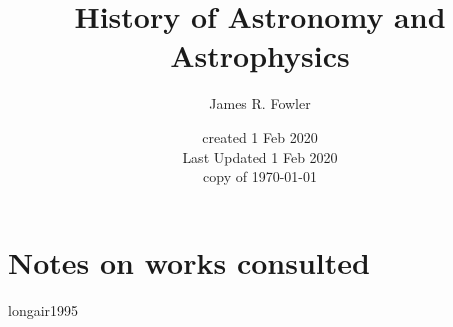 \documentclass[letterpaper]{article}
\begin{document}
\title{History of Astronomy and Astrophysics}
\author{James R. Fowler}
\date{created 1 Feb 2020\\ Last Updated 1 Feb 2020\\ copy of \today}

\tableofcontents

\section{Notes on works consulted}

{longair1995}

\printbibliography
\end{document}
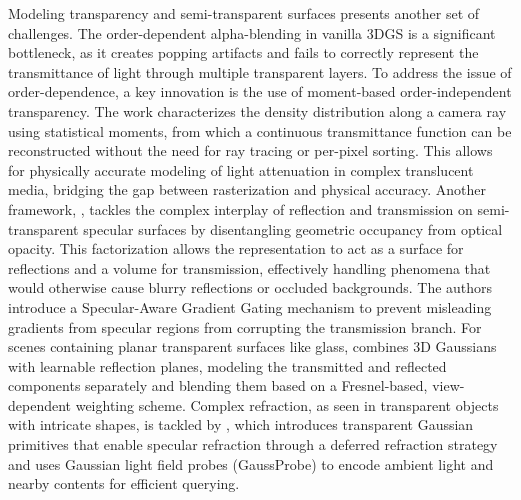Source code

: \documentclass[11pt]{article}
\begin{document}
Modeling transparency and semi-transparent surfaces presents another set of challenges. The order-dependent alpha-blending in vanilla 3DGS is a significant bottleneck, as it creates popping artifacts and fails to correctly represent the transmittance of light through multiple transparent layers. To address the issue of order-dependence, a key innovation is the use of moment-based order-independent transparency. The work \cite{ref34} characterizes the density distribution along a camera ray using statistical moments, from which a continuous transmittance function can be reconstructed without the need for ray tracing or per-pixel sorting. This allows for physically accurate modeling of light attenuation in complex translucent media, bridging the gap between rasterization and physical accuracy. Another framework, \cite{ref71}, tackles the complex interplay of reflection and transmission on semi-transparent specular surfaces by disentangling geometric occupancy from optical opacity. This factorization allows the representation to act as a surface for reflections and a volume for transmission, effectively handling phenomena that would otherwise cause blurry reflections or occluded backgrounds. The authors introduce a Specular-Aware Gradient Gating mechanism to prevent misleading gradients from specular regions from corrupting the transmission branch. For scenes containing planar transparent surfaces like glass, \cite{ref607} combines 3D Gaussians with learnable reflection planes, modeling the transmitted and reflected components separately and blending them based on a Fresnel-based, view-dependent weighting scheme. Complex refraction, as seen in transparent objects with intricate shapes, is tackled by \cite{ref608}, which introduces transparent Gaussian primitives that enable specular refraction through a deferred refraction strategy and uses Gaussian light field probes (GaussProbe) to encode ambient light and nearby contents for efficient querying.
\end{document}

:::::

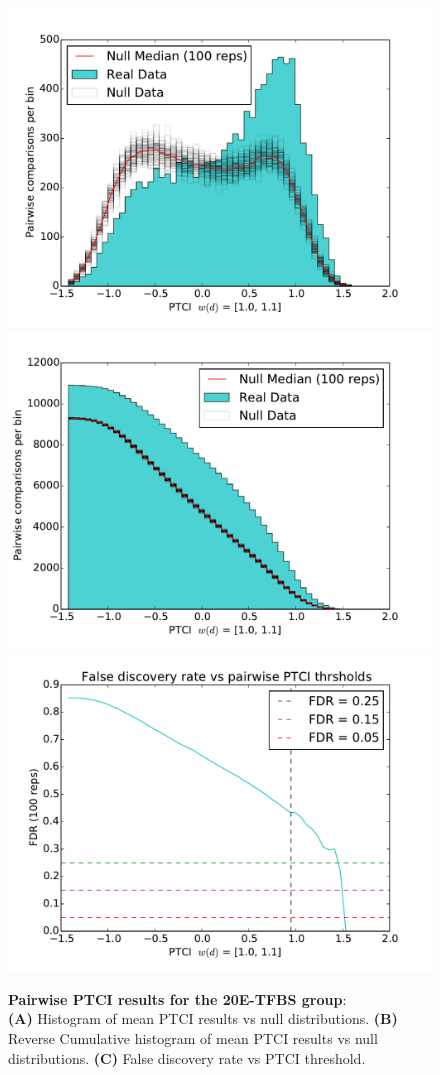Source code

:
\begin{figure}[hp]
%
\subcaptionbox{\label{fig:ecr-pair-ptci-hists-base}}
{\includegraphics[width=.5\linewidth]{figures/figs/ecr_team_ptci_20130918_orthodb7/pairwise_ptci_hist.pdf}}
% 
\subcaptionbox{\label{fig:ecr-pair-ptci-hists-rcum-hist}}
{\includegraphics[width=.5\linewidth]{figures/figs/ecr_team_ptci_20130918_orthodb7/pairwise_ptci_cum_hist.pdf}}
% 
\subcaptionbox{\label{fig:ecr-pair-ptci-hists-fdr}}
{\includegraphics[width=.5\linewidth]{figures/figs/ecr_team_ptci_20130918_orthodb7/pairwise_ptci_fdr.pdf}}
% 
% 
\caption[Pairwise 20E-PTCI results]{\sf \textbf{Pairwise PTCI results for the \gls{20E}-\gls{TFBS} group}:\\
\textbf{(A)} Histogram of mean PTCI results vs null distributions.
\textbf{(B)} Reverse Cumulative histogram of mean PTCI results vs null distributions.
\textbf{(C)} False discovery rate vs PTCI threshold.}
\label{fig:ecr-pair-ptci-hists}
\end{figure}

:::::

__EXERCISE INSTRUCTIONS__
In the entries above, find each line that has the word "width". Copy it.

__SOLUTION TO THIS EXERCISE__
{\includegraphics[width=.5\linewidth]{figures/figs/ecr_team_ptci_20130918_orthodb7/pairwise_ptci_hist.pdf}}
{\includegraphics[width=.5\linewidth]{figures/figs/ecr_team_ptci_20130918_orthodb7/pairwise_ptci_cum_hist.pdf}}
{\includegraphics[width=.5\linewidth]{figures/figs/ecr_team_ptci_20130918_orthodb7/pairwise_ptci_fdr.pdf}}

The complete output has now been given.